1758-05-15, de Voltaire [François Marie Arouet] à Charles Augustin Feriol, comte d'Argental.

Je suis chargé mon cher ange de vous supplier encor de vouloir bien donner un petit coup d'aiguillon au rapporteur de messieurs de Douglas.
Je plains plus que jamais les plaideurs que les raporteurs négligent. Il y a huit ans que madame Denis et moy nous sommes très négligez dans une affaire plus grave que celle de Mrs de Douglas. Mon émerveillement dure toujours que le fils de Samuel nous ait fait banqueroute six mois après avoir pris notre argent, et qu'il ait trouvé le secret de fricasser huit milions obscurément et sans plaisir. Votre premier président son beau frère ne serait il, entre nous, un peu engagé par son honneur et par celuy de sa place à faire finir une affaire si odieuse? Le fils d'un banqueroutier dans notre Suisse ne peut jamais parvenir à aucun employ à moins d'avoir payé les dettes de son père. Mais c'est que nous sommes des barbares, et vous autres gens polis vous donnez vite une belle charge d'avocat général au fils d'un banqueroutier frauduleux. Cependant une partie de la succession entre dans les coffres du receveur des consignations qui prend d'abord cinq pour cent par an pour garder l'argent, et qui gagne six pour cent à le faire valoir; le tout pendant vingt années!

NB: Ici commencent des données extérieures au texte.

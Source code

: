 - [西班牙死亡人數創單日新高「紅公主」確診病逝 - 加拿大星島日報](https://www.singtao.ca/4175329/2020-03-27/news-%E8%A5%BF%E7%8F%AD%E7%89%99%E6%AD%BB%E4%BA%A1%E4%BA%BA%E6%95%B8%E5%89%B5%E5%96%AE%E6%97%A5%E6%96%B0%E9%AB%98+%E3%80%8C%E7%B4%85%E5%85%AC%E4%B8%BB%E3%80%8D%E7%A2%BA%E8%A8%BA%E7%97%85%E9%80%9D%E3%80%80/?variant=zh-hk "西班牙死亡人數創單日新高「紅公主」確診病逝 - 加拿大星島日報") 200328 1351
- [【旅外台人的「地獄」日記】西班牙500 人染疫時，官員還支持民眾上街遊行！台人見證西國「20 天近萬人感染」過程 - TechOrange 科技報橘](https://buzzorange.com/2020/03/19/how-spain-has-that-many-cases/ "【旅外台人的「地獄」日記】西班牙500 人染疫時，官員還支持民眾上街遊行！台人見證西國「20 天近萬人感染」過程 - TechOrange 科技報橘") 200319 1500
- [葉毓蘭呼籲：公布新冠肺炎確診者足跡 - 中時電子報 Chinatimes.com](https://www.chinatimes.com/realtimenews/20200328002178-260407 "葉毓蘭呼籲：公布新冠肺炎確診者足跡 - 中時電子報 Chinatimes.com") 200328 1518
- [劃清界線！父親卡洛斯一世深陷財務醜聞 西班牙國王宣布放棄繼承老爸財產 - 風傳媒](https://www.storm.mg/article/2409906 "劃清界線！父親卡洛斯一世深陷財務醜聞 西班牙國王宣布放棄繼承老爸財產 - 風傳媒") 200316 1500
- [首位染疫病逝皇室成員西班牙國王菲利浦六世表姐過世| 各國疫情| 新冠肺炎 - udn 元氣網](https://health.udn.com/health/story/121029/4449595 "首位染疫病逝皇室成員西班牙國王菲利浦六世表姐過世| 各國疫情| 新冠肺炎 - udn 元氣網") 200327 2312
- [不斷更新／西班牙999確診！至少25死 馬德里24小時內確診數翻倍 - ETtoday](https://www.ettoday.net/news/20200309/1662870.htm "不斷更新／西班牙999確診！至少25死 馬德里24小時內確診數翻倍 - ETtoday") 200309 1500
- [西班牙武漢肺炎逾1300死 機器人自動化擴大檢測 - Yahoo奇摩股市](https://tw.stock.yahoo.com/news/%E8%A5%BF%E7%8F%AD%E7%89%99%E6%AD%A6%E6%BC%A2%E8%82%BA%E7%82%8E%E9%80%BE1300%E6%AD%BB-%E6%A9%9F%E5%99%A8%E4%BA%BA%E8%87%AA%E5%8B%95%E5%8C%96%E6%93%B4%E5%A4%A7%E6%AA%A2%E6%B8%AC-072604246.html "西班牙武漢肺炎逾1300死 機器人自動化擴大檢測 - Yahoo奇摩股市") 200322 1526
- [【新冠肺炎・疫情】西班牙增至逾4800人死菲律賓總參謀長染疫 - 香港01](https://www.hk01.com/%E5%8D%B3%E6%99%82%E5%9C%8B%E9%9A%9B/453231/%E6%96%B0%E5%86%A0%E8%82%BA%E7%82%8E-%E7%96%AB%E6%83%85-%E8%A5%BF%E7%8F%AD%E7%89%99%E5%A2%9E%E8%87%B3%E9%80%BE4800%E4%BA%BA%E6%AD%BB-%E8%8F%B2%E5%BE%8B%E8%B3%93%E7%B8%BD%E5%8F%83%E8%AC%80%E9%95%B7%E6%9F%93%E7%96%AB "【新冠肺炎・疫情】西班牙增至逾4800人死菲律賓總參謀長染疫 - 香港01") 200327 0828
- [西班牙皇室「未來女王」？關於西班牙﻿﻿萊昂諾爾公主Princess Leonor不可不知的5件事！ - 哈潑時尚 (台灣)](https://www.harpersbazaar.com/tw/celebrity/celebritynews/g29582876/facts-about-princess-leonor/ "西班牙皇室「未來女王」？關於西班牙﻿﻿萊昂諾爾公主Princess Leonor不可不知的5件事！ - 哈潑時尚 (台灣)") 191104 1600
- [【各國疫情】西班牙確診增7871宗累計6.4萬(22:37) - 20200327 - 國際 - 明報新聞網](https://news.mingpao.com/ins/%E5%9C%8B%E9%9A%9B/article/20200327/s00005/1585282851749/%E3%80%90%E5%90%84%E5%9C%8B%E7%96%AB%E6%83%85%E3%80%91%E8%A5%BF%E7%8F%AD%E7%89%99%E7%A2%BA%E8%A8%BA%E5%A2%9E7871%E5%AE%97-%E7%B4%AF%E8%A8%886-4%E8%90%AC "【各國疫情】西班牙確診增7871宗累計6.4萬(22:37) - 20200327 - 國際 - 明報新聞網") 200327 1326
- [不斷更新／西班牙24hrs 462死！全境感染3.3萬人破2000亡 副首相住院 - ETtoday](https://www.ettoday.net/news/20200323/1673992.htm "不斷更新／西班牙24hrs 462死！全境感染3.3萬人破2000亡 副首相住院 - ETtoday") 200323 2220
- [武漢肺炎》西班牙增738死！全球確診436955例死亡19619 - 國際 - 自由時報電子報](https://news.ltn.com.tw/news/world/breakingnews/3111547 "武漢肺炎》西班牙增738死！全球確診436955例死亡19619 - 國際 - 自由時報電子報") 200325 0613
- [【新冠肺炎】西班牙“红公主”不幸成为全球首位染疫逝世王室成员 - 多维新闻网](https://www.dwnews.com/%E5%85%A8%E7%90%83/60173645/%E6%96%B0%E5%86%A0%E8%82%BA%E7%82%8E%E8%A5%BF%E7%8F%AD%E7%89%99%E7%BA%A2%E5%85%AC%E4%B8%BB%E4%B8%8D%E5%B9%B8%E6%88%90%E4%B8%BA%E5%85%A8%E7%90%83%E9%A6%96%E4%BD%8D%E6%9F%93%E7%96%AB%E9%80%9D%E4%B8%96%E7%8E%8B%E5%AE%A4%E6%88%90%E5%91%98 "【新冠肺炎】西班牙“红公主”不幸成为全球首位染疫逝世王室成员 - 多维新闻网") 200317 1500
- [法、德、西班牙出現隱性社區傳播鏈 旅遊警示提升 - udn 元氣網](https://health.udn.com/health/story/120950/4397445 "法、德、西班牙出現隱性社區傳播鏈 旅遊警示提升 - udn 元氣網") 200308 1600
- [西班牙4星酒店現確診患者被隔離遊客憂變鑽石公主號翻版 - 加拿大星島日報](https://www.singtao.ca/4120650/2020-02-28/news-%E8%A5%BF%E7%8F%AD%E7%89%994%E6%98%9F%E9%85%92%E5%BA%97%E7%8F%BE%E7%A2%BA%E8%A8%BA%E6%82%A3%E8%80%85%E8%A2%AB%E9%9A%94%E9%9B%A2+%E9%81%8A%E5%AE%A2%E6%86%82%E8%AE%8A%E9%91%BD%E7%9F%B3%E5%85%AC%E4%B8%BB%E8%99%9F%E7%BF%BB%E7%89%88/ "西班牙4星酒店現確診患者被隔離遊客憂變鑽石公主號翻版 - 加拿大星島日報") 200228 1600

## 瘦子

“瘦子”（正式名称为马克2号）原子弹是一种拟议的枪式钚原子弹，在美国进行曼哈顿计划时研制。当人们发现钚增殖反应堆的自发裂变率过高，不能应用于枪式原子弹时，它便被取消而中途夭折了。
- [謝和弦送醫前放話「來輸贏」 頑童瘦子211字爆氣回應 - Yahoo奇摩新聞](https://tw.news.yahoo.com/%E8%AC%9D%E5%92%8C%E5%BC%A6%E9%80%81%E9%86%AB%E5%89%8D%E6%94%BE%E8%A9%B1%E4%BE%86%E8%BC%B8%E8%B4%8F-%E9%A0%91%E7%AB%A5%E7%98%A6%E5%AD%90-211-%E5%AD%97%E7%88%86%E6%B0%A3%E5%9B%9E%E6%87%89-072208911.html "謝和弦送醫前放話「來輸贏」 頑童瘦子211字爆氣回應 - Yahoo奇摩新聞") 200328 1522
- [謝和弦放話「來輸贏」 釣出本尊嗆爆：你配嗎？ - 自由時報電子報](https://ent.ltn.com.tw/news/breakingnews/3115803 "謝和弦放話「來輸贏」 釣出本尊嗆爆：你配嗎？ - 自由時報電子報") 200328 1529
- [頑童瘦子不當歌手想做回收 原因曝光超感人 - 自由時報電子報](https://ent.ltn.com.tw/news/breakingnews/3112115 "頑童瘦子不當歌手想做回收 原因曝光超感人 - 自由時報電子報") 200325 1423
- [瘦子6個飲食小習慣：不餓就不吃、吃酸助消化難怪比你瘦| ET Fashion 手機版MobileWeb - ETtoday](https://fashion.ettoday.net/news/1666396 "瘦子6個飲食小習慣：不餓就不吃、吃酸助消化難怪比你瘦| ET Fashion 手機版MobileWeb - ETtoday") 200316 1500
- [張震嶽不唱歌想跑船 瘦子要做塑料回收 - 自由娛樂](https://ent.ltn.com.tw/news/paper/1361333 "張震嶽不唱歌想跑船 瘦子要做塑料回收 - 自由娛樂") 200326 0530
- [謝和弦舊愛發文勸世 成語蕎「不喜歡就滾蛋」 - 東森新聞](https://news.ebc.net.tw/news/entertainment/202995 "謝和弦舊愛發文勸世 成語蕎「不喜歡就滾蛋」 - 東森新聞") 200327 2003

Escelà faire droit, escelà comme on juge?

Pardon, je suis un peu en colère parce que j'ay perdu environ le quart de mon bien en opérations de cette espèce. Mais je ne dois pas me plaindre devant celuy dont les anglais ont brûlé la maison. Mon divin ange je songe à une chose. Si Babet vous procurait une ambassade! Vous me direz que vous êtes trop honnête homme pour négotier, mais il y a des honnêtes gens partout. Je voudrais que vous relevassiez Mr de Chavigni. Comptez que tous nos Suisses seraient enchantez. Que sait on? ce que je vous dis là n'est point si sot. Pensez y. Ma nièce Fontaine est à Lyon. J'espère qu'elle m'aportera mes paperasses enciclopédiques. Savez vous des nouvelles de cette enciclopédie? Je les aime mieux que les nouvelles publiques qui sont presque toujours affligeantes. Mille respects à tous les anges. Je baise toujours le bout de vos ailes.

le suisse V.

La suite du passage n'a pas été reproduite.